==== Dataset entries
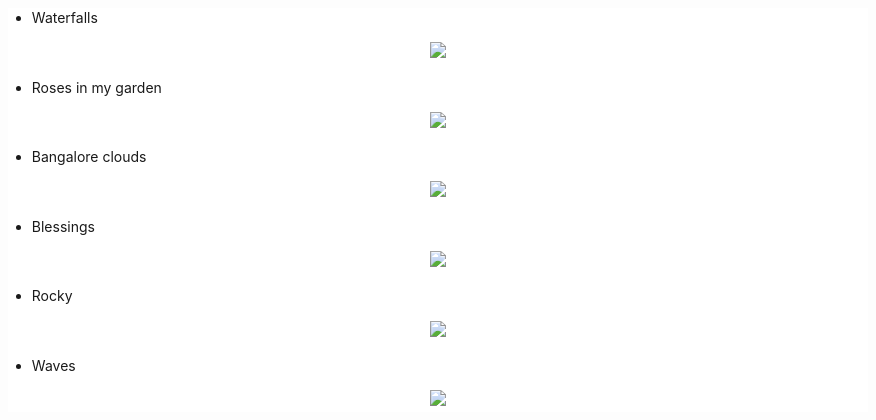  * Waterfalls

<p align="center">
    <img
      src="photography/IMG_20190728_142519_1582998199602.png"
      width="400"
    />
</p>

 * Roses in my garden

<p align="center">
    <img
      src="photography/IMG_20200826_145414_408.jpg"
      width="400"
    />
</p>

 * Bangalore clouds

<p align="center">
    <img
      src="photography/IMG_20200831_164613_532.jpg"
      width="400"
    />
</p>

 * Blessings

<p align="center">
    <img
      src="photography/IMG_20200904_103731.jpg"
      width="400"
    />
</p>

 * Rocky

<p align="center">
    <img
      src="photography/IMG_20200904_103756.jpg"
      width="400"
    />
</p>

 * Waves

<p align="center">
    <img
      src="photography/IMG_20200904_103852.jpg"
      width="400"
    />
</p>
========
• Exercise brief: The lines to return are those with the string "photography" in them; copy each from the entries above.

• Your solution:
      src="photography/IMG_20190728_142519_1582998199602.png"
      src="photography/IMG_20200826_145414_408.jpg"
      src="photography/IMG_20200831_164613_532.jpg"
      src="photography/IMG_20200904_103731.jpg"
      src="photography/IMG_20200904_103756.jpg"
      src="photography/IMG_20200904_103852.jpg"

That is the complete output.